I was diagnosed in 1986 when there was very little knowledge of HIV. I had just been diagnosed as having precancer of the cervix, but I felt there was something else wrong - just an instinctive feeling - there was nothing in particular. So I went to my GP, and in fact saw a locum who was very young and enthusiastic. He felt my neck and said my glands were up, which I suppose alerted him to HIV, although he didn't say anything, suggesting it might be glandular fever. He took some blood, and said I should return three days later.

When I went back for the results he said they were negative for glandular fever, but that he had also requested an "AIDS test". I remember feeling really cold when he said that. I knew that maybe that was what it was, because two years beforehand, shortly after my husband left me and I was very vulnerable, I had slept with a bisexual man. I told the doctor that I thought he should have talked to me about it first, and that I wanted the test stopped. He said it was too late as it had already gone to the laboratories. I said in that case I didn't want to know what the result was.
ABC OF AIDS - Excerpts
... About two weeks later, my own doctor who was back, just turned up at my house. He knew that I didn't want to know the result of the test, but he thought that, as an intelligent woman, I should know that it was positive. Even though I had some suspicions, I found that being told for definite was a different thing altogether. I went into shock. My first reaction was to ask how long I had to live, and he said probably about five years...

About two weeks later, my own doctor who was back, just turned up at my house. He knew that I didn't want to know the result of the test, but he thought that, as an intelligent woman, I should know that it was positive. Even though I had some suspicions, I found that being told for definite was a different thing altogether. I went into shock. My first reaction was to ask how long I had to live, and he said probably about five years...

This is what she writes a moment later.. . .

...In 1987, about a year after my diagnosis, through the Terrence Higgins Trust (THT) I finally found out about GUM clinics and I attended James Pringle House, Middlesex Hospital, which made a huge difference to me.
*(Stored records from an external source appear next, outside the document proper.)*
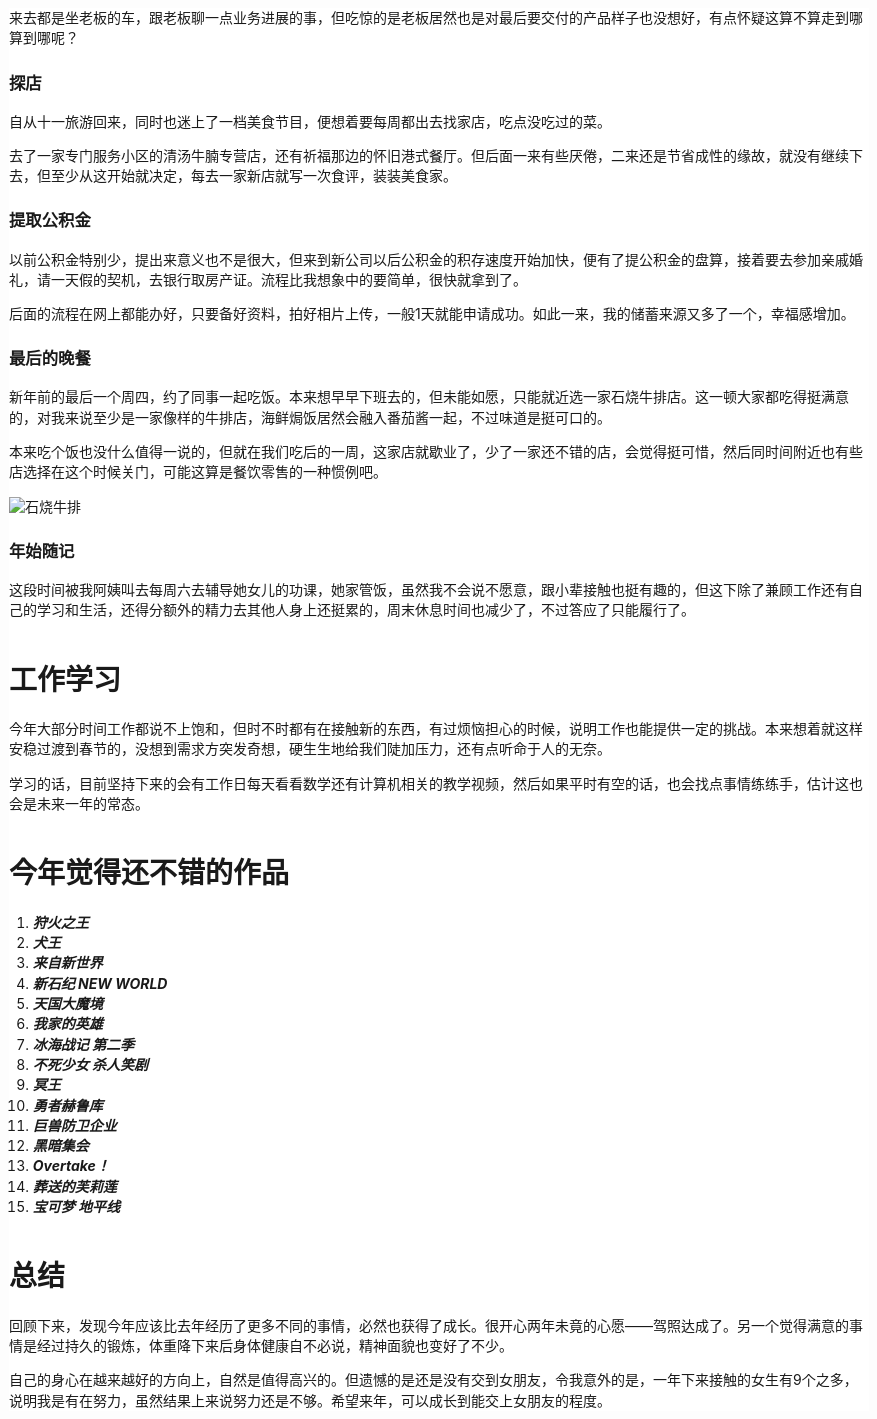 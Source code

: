 来去都是坐老板的车，跟老板聊一点业务进展的事，但吃惊的是老板居然也是对最后要交付的产品样子也没想好，有点怀疑这算不算走到哪算到哪呢？

### 探店
自从十一旅游回来，同时也迷上了一档美食节目，便想着要每周都出去找家店，吃点没吃过的菜。

去了一家专门服务小区的清汤牛腩专营店，还有祈福那边的怀旧港式餐厅。但后面一来有些厌倦，二来还是节省成性的缘故，就没有继续下去，但至少从这开始就决定，每去一家新店就写一次食评，装装美食家。

### 提取公积金
以前公积金特别少，提出来意义也不是很大，但来到新公司以后公积金的积存速度开始加快，便有了提公积金的盘算，接着要去参加亲戚婚礼，请一天假的契机，去银行取房产证。流程比我想象中的要简单，很快就拿到了。

后面的流程在网上都能办好，只要备好资料，拍好相片上传，一般1天就能申请成功。如此一来，我的储蓄来源又多了一个，幸福感增加。

### 最后的晚餐
新年前的最后一个周四，约了同事一起吃饭。本来想早早下班去的，但未能如愿，只能就近选一家石烧牛排店。这一顿大家都吃得挺满意的，对我来说至少是一家像样的牛排店，海鲜焗饭居然会融入番茄酱一起，不过味道是挺可口的。

本来吃个饭也没什么值得一说的，但就在我们吃后的一周，这家店就歇业了，少了一家还不错的店，会觉得挺可惜，然后同时间附近也有些店选择在这个时候关门，可能这算是餐饮零售的一种惯例吧。

![石烧牛排](IMG_20231228_190246.jpg)

### 年始随记
这段时间被我阿姨叫去每周六去辅导她女儿的功课，她家管饭，虽然我不会说不愿意，跟小辈接触也挺有趣的，但这下除了兼顾工作还有自己的学习和生活，还得分额外的精力去其他人身上还挺累的，周末休息时间也减少了，不过答应了只能履行了。

# 工作学习
今年大部分时间工作都说不上饱和，但时不时都有在接触新的东西，有过烦恼担心的时候，说明工作也能提供一定的挑战。本来想着就这样安稳过渡到春节的，没想到需求方突发奇想，硬生生地给我们陡加压力，还有点听命于人的无奈。

学习的话，目前坚持下来的会有工作日每天看看数学还有计算机相关的教学视频，然后如果平时有空的话，也会找点事情练练手，估计这也会是未来一年的常态。

# 今年觉得还不错的作品
1. ***狩火之王***
2. ***犬王***
3. ***来自新世界***
4. ***新石纪 NEW WORLD***
5. ***天国大魔境***
6. ***我家的英雄***
7. ***冰海战记 第二季***
8. ***不死少女 杀人笑剧***
9. ***冥王***
10. ***勇者赫鲁库***
11. ***巨兽防卫企业***
12. ***黑暗集会***
13. ***Overtake！***
14. ***葬送的芙莉莲***
15. ***宝可梦 地平线***

# 总结
回顾下来，发现今年应该比去年经历了更多不同的事情，必然也获得了成长。很开心两年未竟的心愿——驾照达成了。另一个觉得满意的事情是经过持久的锻炼，体重降下来后身体健康自不必说，精神面貌也变好了不少。

自己的身心在越来越好的方向上，自然是值得高兴的。但遗憾的是还是没有交到女朋友，令我意外的是，一年下来接触的女生有9个之多，说明我是有在努力，虽然结果上来说努力还是不够。希望来年，可以成长到能交上女朋友的程度。



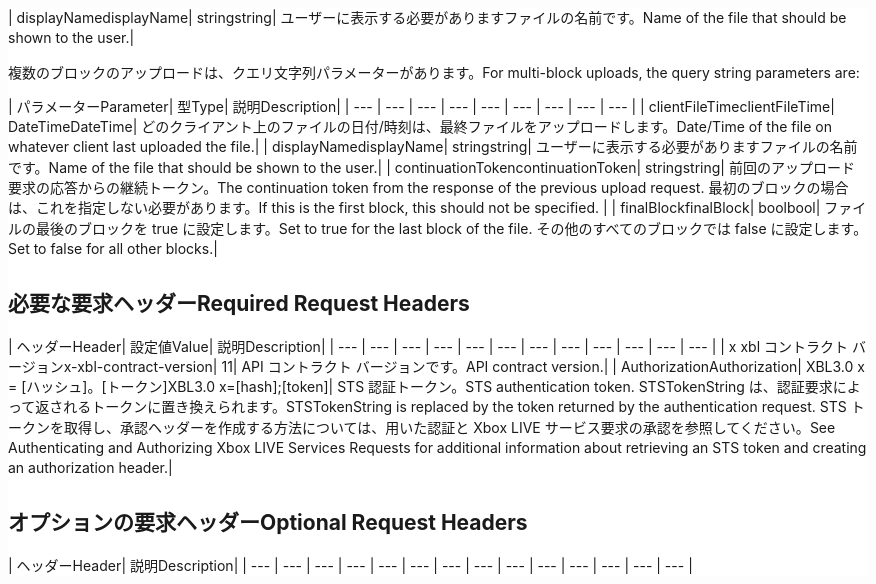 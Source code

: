 | <span data-ttu-id="fae73-149">displayName</span><span class="sxs-lookup"><span data-stu-id="fae73-149">displayName</span></span>| <span data-ttu-id="fae73-150">string</span><span class="sxs-lookup"><span data-stu-id="fae73-150">string</span></span>| <span data-ttu-id="fae73-151">ユーザーに表示する必要がありますファイルの名前です。</span><span class="sxs-lookup"><span data-stu-id="fae73-151">Name of the file that should be shown to the user.</span></span>| 
 
<span data-ttu-id="fae73-152">複数のブロックのアップロードは、クエリ文字列パラメーターがあります。</span><span class="sxs-lookup"><span data-stu-id="fae73-152">For multi-block uploads, the query string parameters are:</span></span>
 
| <span data-ttu-id="fae73-153">パラメーター</span><span class="sxs-lookup"><span data-stu-id="fae73-153">Parameter</span></span>| <span data-ttu-id="fae73-154">型</span><span class="sxs-lookup"><span data-stu-id="fae73-154">Type</span></span>| <span data-ttu-id="fae73-155">説明</span><span class="sxs-lookup"><span data-stu-id="fae73-155">Description</span></span>| 
| --- | --- | --- | --- | --- | --- | --- | --- | --- | 
| <span data-ttu-id="fae73-156">clientFileTime</span><span class="sxs-lookup"><span data-stu-id="fae73-156">clientFileTime</span></span>| <span data-ttu-id="fae73-157">DateTime</span><span class="sxs-lookup"><span data-stu-id="fae73-157">DateTime</span></span>| <span data-ttu-id="fae73-158">どのクライアント上のファイルの日付/時刻は、最終ファイルをアップロードします。</span><span class="sxs-lookup"><span data-stu-id="fae73-158">Date/Time of the file on whatever client last uploaded the file.</span></span>| 
| <span data-ttu-id="fae73-159">displayName</span><span class="sxs-lookup"><span data-stu-id="fae73-159">displayName</span></span>| <span data-ttu-id="fae73-160">string</span><span class="sxs-lookup"><span data-stu-id="fae73-160">string</span></span>| <span data-ttu-id="fae73-161">ユーザーに表示する必要がありますファイルの名前です。</span><span class="sxs-lookup"><span data-stu-id="fae73-161">Name of the file that should be shown to the user.</span></span>| 
| <span data-ttu-id="fae73-162">continuationToken</span><span class="sxs-lookup"><span data-stu-id="fae73-162">continuationToken</span></span>| <span data-ttu-id="fae73-163">string</span><span class="sxs-lookup"><span data-stu-id="fae73-163">string</span></span>| <span data-ttu-id="fae73-164">前回のアップロード要求の応答からの継続トークン。</span><span class="sxs-lookup"><span data-stu-id="fae73-164">The continuation token from the response of the previous upload request.</span></span> <span data-ttu-id="fae73-165">最初のブロックの場合は、これを指定しない必要があります。</span><span class="sxs-lookup"><span data-stu-id="fae73-165">If this is the first block, this should not be specified.</span></span> | 
| <span data-ttu-id="fae73-166">finalBlock</span><span class="sxs-lookup"><span data-stu-id="fae73-166">finalBlock</span></span>| <span data-ttu-id="fae73-167">bool</span><span class="sxs-lookup"><span data-stu-id="fae73-167">bool</span></span>| <span data-ttu-id="fae73-168">ファイルの最後のブロックを true に設定します。</span><span class="sxs-lookup"><span data-stu-id="fae73-168">Set to true for the last block of the file.</span></span> <span data-ttu-id="fae73-169">その他のすべてのブロックでは false に設定します。</span><span class="sxs-lookup"><span data-stu-id="fae73-169">Set to false for all other blocks.</span></span>| 
  
<a id="ID4EQE"></a>

 
## <a name="required-request-headers"></a><span data-ttu-id="fae73-170">必要な要求ヘッダー</span><span class="sxs-lookup"><span data-stu-id="fae73-170">Required Request Headers</span></span>
 
| <span data-ttu-id="fae73-171">ヘッダー</span><span class="sxs-lookup"><span data-stu-id="fae73-171">Header</span></span>| <span data-ttu-id="fae73-172">設定値</span><span class="sxs-lookup"><span data-stu-id="fae73-172">Value</span></span>| <span data-ttu-id="fae73-173">説明</span><span class="sxs-lookup"><span data-stu-id="fae73-173">Description</span></span>| 
| --- | --- | --- | --- | --- | --- | --- | --- | --- | --- | --- | --- | 
| <span data-ttu-id="fae73-174">x xbl コントラクト バージョン</span><span class="sxs-lookup"><span data-stu-id="fae73-174">x-xbl-contract-version</span></span>| <span data-ttu-id="fae73-175">1</span><span class="sxs-lookup"><span data-stu-id="fae73-175">1</span></span>| <span data-ttu-id="fae73-176">API コントラクト バージョンです。</span><span class="sxs-lookup"><span data-stu-id="fae73-176">API contract version.</span></span>| 
| <span data-ttu-id="fae73-177">Authorization</span><span class="sxs-lookup"><span data-stu-id="fae73-177">Authorization</span></span>| <span data-ttu-id="fae73-178">XBL3.0 x = [ハッシュ]。[トークン]</span><span class="sxs-lookup"><span data-stu-id="fae73-178">XBL3.0 x=[hash];[token]</span></span>| <span data-ttu-id="fae73-179">STS 認証トークン。</span><span class="sxs-lookup"><span data-stu-id="fae73-179">STS authentication token.</span></span> <span data-ttu-id="fae73-180">STSTokenString は、認証要求によって返されるトークンに置き換えられます。</span><span class="sxs-lookup"><span data-stu-id="fae73-180">STSTokenString is replaced by the token returned by the authentication request.</span></span> <span data-ttu-id="fae73-181">STS トークンを取得し、承認ヘッダーを作成する方法については、用いた認証と Xbox LIVE サービス要求の承認を参照してください。</span><span class="sxs-lookup"><span data-stu-id="fae73-181">See Authenticating and Authorizing Xbox LIVE Services Requests for additional information about retrieving an STS token and creating an authorization header.</span></span>| 
  
<a id="ID4EZF"></a>

 
## <a name="optional-request-headers"></a><span data-ttu-id="fae73-182">オプションの要求ヘッダー</span><span class="sxs-lookup"><span data-stu-id="fae73-182">Optional Request Headers</span></span>
 
| <span data-ttu-id="fae73-183">ヘッダー</span><span class="sxs-lookup"><span data-stu-id="fae73-183">Header</span></span>| <span data-ttu-id="fae73-184">説明</span><span class="sxs-lookup"><span data-stu-id="fae73-184">Description</span></span>| 
| --- | --- | --- | --- | --- | --- | --- | --- | --- | --- | --- | --- | --- | --- |  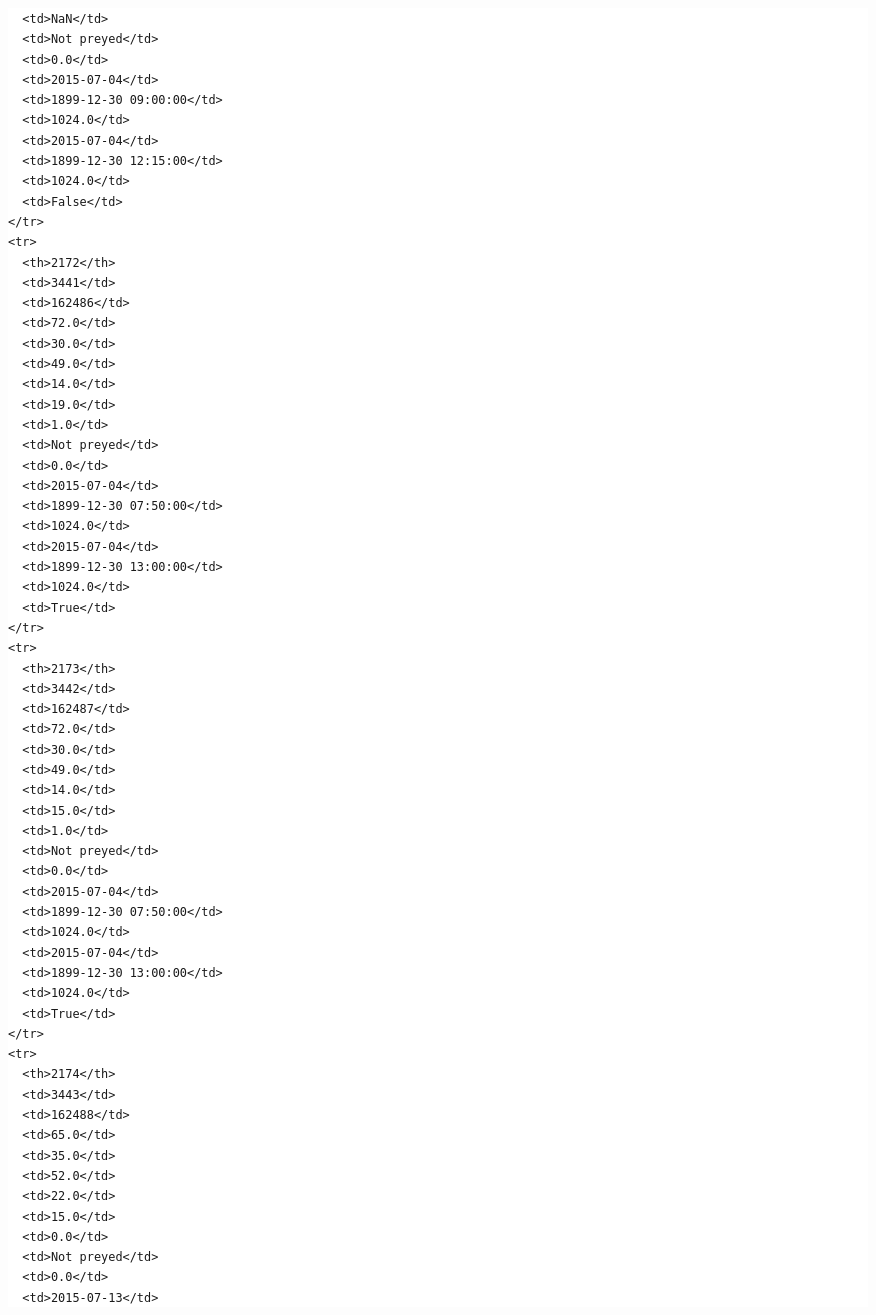       <td>NaN</td>
      <td>Not preyed</td>
      <td>0.0</td>
      <td>2015-07-04</td>
      <td>1899-12-30 09:00:00</td>
      <td>1024.0</td>
      <td>2015-07-04</td>
      <td>1899-12-30 12:15:00</td>
      <td>1024.0</td>
      <td>False</td>
    </tr>
    <tr>
      <th>2172</th>
      <td>3441</td>
      <td>162486</td>
      <td>72.0</td>
      <td>30.0</td>
      <td>49.0</td>
      <td>14.0</td>
      <td>19.0</td>
      <td>1.0</td>
      <td>Not preyed</td>
      <td>0.0</td>
      <td>2015-07-04</td>
      <td>1899-12-30 07:50:00</td>
      <td>1024.0</td>
      <td>2015-07-04</td>
      <td>1899-12-30 13:00:00</td>
      <td>1024.0</td>
      <td>True</td>
    </tr>
    <tr>
      <th>2173</th>
      <td>3442</td>
      <td>162487</td>
      <td>72.0</td>
      <td>30.0</td>
      <td>49.0</td>
      <td>14.0</td>
      <td>15.0</td>
      <td>1.0</td>
      <td>Not preyed</td>
      <td>0.0</td>
      <td>2015-07-04</td>
      <td>1899-12-30 07:50:00</td>
      <td>1024.0</td>
      <td>2015-07-04</td>
      <td>1899-12-30 13:00:00</td>
      <td>1024.0</td>
      <td>True</td>
    </tr>
    <tr>
      <th>2174</th>
      <td>3443</td>
      <td>162488</td>
      <td>65.0</td>
      <td>35.0</td>
      <td>52.0</td>
      <td>22.0</td>
      <td>15.0</td>
      <td>0.0</td>
      <td>Not preyed</td>
      <td>0.0</td>
      <td>2015-07-13</td> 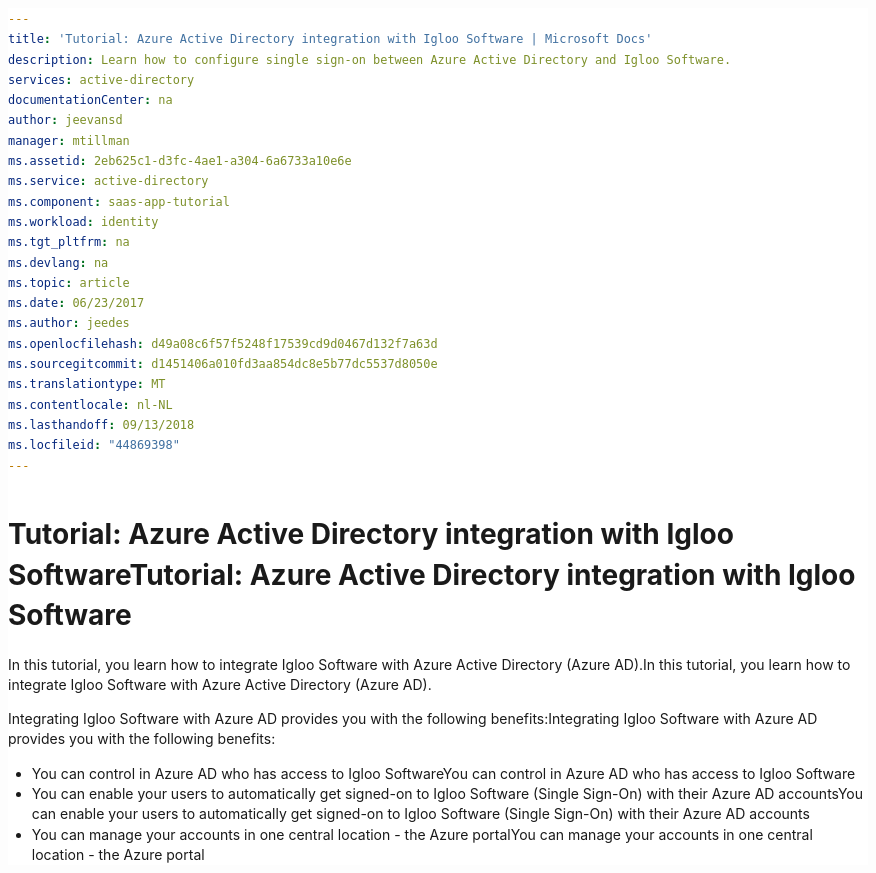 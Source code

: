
 ```yaml
---
title: 'Tutorial: Azure Active Directory integration with Igloo Software | Microsoft Docs'
description: Learn how to configure single sign-on between Azure Active Directory and Igloo Software.
services: active-directory
documentationCenter: na
author: jeevansd
manager: mtillman
ms.assetid: 2eb625c1-d3fc-4ae1-a304-6a6733a10e6e
ms.service: active-directory
ms.component: saas-app-tutorial
ms.workload: identity
ms.tgt_pltfrm: na
ms.devlang: na
ms.topic: article
ms.date: 06/23/2017
ms.author: jeedes
ms.openlocfilehash: d49a08c6f57f5248f17539cd9d0467d132f7a63d
ms.sourcegitcommit: d1451406a010fd3aa854dc8e5b77dc5537d8050e
ms.translationtype: MT
ms.contentlocale: nl-NL
ms.lasthandoff: 09/13/2018
ms.locfileid: "44869398"
---
```

# <a name="tutorial-azure-active-directory-integration-with-igloo-software"></a><span data-ttu-id="2441c-103">Tutorial: Azure Active Directory integration with Igloo Software</span><span class="sxs-lookup"><span data-stu-id="2441c-103">Tutorial: Azure Active Directory integration with Igloo Software</span></span>

<span data-ttu-id="2441c-104">In this tutorial, you learn how to integrate Igloo Software with Azure Active Directory (Azure AD).</span><span class="sxs-lookup"><span data-stu-id="2441c-104">In this tutorial, you learn how to integrate Igloo Software with Azure Active Directory (Azure AD).</span></span>

<span data-ttu-id="2441c-105">Integrating Igloo Software with Azure AD provides you with the following benefits:</span><span class="sxs-lookup"><span data-stu-id="2441c-105">Integrating Igloo Software with Azure AD provides you with the following benefits:</span></span>

- <span data-ttu-id="2441c-106">You can control in Azure AD who has access to Igloo Software</span><span class="sxs-lookup"><span data-stu-id="2441c-106">You can control in Azure AD who has access to Igloo Software</span></span>
- <span data-ttu-id="2441c-107">You can enable your users to automatically get signed-on to Igloo Software (Single Sign-On) with their Azure AD accounts</span><span class="sxs-lookup"><span data-stu-id="2441c-107">You can enable your users to automatically get signed-on to Igloo Software (Single Sign-On) with their Azure AD accounts</span></span>
- <span data-ttu-id="2441c-108">You can manage your accounts in one central location - the Azure portal</span><span class="sxs-lookup"><span data-stu-id="2441c-108">You can manage your accounts in one central location - the Azure portal</span></span>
I really wanted to meet other HIV positive women I'd never met any, and still felt as if I was the only woman who had the virus. Someone at THT told me about a support group called Positively Women, who met once a week, so I went along to the group and met a couple of other positive women which helped a lot. I eventually became the Director of Positively Women, and the next three years were really hard work. There was nothing for women at all, so we tried to produce leaflets and information. Despite doing interviews and media work, I never went public about my HIV status. Although our slogan said "For positive women, run by positive women", people never seemed to twig with me; I think they had some vision of what someone with HIV should look like, which I didn't really fit into. Positive women were very much seen as drug users or prostitutes, and most of the women were keeping quiet, usually to protect their families...

Chapters like this make me believe even a general reader might enjoy reading this book. Certainly the last two chapters.

All in all, a very good book on AIDS. One which should adorn the bookshelf of every doctor, paramedical staff and medical students. The simple style and language are the two strongest points of this book.